_Source data_

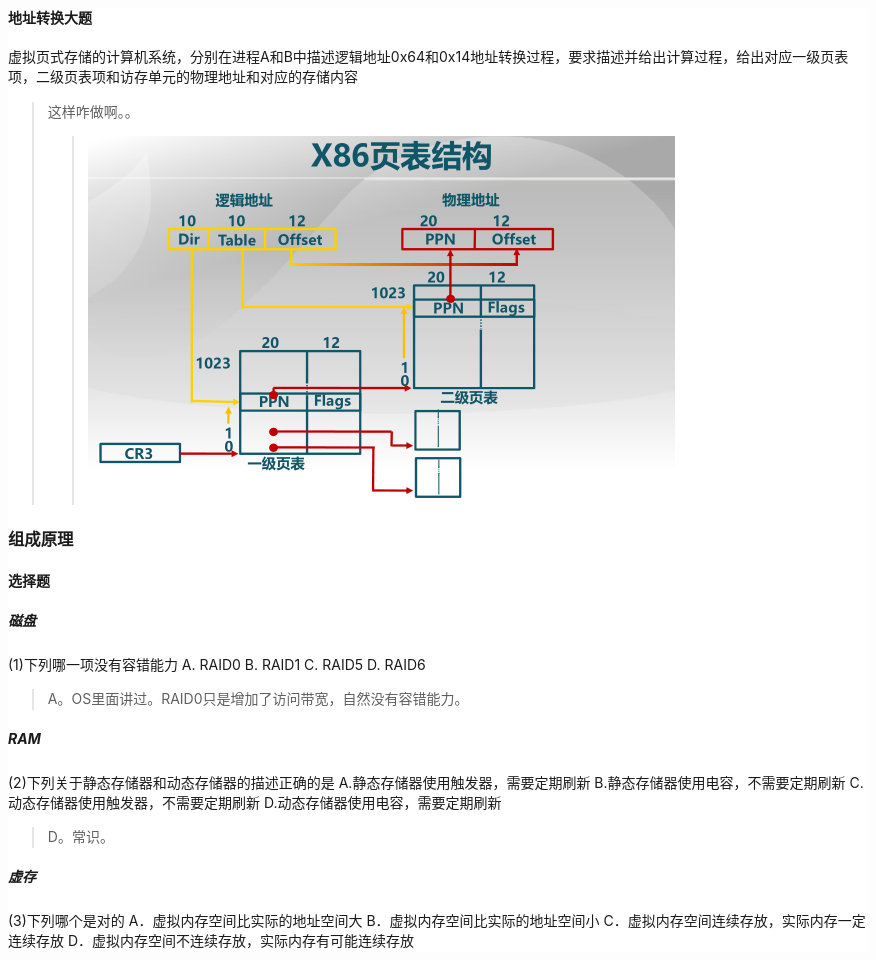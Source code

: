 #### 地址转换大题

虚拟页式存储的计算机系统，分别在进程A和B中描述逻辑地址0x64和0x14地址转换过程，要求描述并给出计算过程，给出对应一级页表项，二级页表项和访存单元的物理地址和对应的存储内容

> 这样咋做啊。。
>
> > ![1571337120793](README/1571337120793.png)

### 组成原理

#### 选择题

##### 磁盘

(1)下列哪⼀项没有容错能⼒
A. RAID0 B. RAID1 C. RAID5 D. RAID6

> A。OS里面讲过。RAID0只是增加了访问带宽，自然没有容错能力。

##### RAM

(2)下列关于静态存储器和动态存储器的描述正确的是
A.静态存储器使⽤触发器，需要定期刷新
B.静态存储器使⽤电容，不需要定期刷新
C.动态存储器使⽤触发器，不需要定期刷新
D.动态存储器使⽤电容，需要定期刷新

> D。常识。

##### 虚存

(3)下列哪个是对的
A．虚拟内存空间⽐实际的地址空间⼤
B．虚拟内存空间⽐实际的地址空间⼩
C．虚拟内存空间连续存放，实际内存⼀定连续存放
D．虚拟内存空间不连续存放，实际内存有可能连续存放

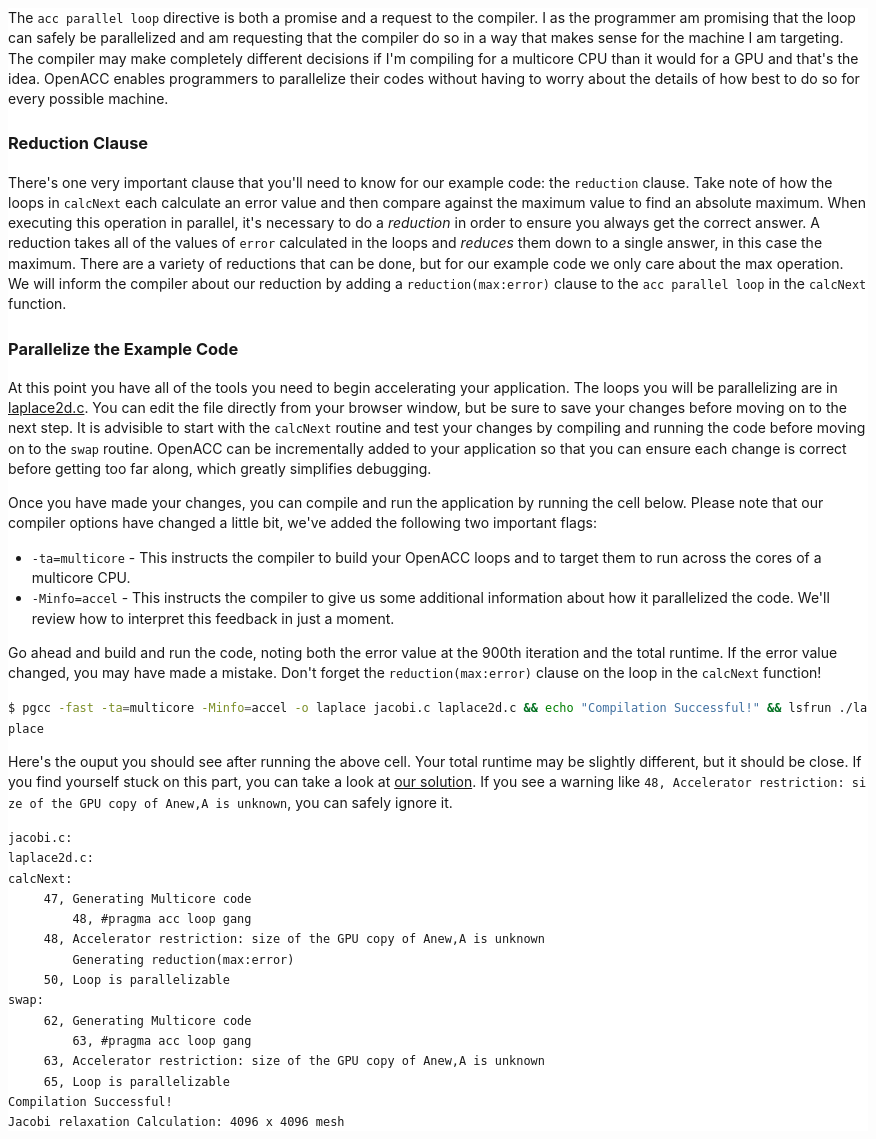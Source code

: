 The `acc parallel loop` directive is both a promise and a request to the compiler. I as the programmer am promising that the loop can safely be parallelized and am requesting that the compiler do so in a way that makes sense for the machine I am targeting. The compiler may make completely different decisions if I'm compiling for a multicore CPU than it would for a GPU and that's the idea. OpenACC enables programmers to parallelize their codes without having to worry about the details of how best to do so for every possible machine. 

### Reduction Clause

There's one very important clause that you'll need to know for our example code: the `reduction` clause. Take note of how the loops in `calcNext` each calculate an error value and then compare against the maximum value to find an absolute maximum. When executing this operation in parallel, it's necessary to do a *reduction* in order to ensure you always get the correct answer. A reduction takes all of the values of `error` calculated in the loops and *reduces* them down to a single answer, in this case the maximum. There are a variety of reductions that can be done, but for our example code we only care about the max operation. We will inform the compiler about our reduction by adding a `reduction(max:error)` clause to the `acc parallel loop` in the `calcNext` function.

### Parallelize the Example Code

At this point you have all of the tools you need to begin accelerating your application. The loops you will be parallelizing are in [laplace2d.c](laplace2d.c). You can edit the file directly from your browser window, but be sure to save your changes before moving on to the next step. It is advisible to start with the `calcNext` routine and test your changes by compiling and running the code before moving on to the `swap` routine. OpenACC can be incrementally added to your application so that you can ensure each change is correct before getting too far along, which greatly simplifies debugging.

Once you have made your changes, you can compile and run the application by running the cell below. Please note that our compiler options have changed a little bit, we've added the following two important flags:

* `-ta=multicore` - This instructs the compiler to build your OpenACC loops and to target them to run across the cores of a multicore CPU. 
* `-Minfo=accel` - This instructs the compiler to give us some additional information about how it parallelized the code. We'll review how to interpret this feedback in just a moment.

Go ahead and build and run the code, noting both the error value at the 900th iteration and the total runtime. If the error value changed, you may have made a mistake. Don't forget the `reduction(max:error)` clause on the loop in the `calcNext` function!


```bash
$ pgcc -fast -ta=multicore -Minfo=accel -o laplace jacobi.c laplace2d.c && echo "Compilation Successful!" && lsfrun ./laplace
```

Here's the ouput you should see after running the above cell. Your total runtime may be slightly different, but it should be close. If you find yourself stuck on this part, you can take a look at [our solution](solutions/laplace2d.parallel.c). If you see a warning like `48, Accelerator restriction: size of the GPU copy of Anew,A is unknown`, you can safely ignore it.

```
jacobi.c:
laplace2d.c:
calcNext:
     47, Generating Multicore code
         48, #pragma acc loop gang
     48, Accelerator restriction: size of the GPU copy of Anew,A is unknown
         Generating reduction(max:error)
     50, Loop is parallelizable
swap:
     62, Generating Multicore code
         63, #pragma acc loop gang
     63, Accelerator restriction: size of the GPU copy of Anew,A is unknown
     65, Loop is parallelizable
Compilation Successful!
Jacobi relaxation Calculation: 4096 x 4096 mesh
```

_Exercise description_
Set down all the entries above verbatim, and include none of the pictures.

_Answer for this exercise_
Source code

: #### 地址转换大题

虚拟页式存储的计算机系统，分别在进程A和B中描述逻辑地址0x64和0x14地址转换过程，要求描述并给出计算过程，给出对应一级页表项，二级页表项和访存单元的物理地址和对应的存储内容

> 这样咋做啊。。
>
> > ![1571337120793](README/1571337120793.png)

### 组成原理

#### 选择题

##### 磁盘

(1)下列哪⼀项没有容错能⼒
A. RAID0 B. RAID1 C. RAID5 D. RAID6

> A。OS里面讲过。RAID0只是增加了访问带宽，自然没有容错能力。

##### RAM

(2)下列关于静态存储器和动态存储器的描述正确的是
A.静态存储器使⽤触发器，需要定期刷新
B.静态存储器使⽤电容，不需要定期刷新
C.动态存储器使⽤触发器，不需要定期刷新
D.动态存储器使⽤电容，需要定期刷新

> D。常识。

##### 虚存

(3)下列哪个是对的
A．虚拟内存空间⽐实际的地址空间⼤
B．虚拟内存空间⽐实际的地址空间⼩
C．虚拟内存空间连续存放，实际内存⼀定连续存放
D．虚拟内存空间不连续存放，实际内存有可能连续存放

Source code

: The `acc parallel loop` directive is both a promise and a request to the compiler. I as the programmer am promising that the loop can safely be parallelized and am requesting that the compiler do so in a way that makes sense for the machine I am targeting. The compiler may make completely different decisions if I'm compiling for a multicore CPU than it would for a GPU and that's the idea. OpenACC enables programmers to parallelize their codes without having to worry about the details of how best to do so for every possible machine. 

### Reduction Clause

There's one very important clause that you'll need to know for our example code: the `reduction` clause. Take note of how the loops in `calcNext` each calculate an error value and then compare against the maximum value to find an absolute maximum. When executing this operation in parallel, it's necessary to do a *reduction* in order to ensure you always get the correct answer. A reduction takes all of the values of `error` calculated in the loops and *reduces* them down to a single answer, in this case the maximum. There are a variety of reductions that can be done, but for our example code we only care about the max operation. We will inform the compiler about our reduction by adding a `reduction(max:error)` clause to the `acc parallel loop` in the `calcNext` function.

### Parallelize the Example Code

At this point you have all of the tools you need to begin accelerating your application. The loops you will be parallelizing are in [laplace2d.c](laplace2d.c). You can edit the file directly from your browser window, but be sure to save your changes before moving on to the next step. It is advisible to start with the `calcNext` routine and test your changes by compiling and running the code before moving on to the `swap` routine. OpenACC can be incrementally added to your application so that you can ensure each change is correct before getting too far along, which greatly simplifies debugging.

Once you have made your changes, you can compile and run the application by running the cell below. Please note that our compiler options have changed a little bit, we've added the following two important flags:

* `-ta=multicore` - This instructs the compiler to build your OpenACC loops and to target them to run across the cores of a multicore CPU. 
* `-Minfo=accel` - This instructs the compiler to give us some additional information about how it parallelized the code. We'll review how to interpret this feedback in just a moment.

Go ahead and build and run the code, noting both the error value at the 900th iteration and the total runtime. If the error value changed, you may have made a mistake. Don't forget the `reduction(max:error)` clause on the loop in the `calcNext` function!


```bash
$ pgcc -fast -ta=multicore -Minfo=accel -o laplace jacobi.c laplace2d.c && echo "Compilation Successful!" && lsfrun ./laplace
```

Here's the ouput you should see after running the above cell. Your total runtime may be slightly different, but it should be close. If you find yourself stuck on this part, you can take a look at [our solution](solutions/laplace2d.parallel.c). If you see a warning like `48, Accelerator restriction: size of the GPU copy of Anew,A is unknown`, you can safely ignore it.

```
jacobi.c:
laplace2d.c:
calcNext:
     47, Generating Multicore code
         48, #pragma acc loop gang
     48, Accelerator restriction: size of the GPU copy of Anew,A is unknown
         Generating reduction(max:error)
     50, Loop is parallelizable
swap:
     62, Generating Multicore code
         63, #pragma acc loop gang
     63, Accelerator restriction: size of the GPU copy of Anew,A is unknown
     65, Loop is parallelizable
Compilation Successful!
Jacobi relaxation Calculation: 4096 x 4096 mesh
```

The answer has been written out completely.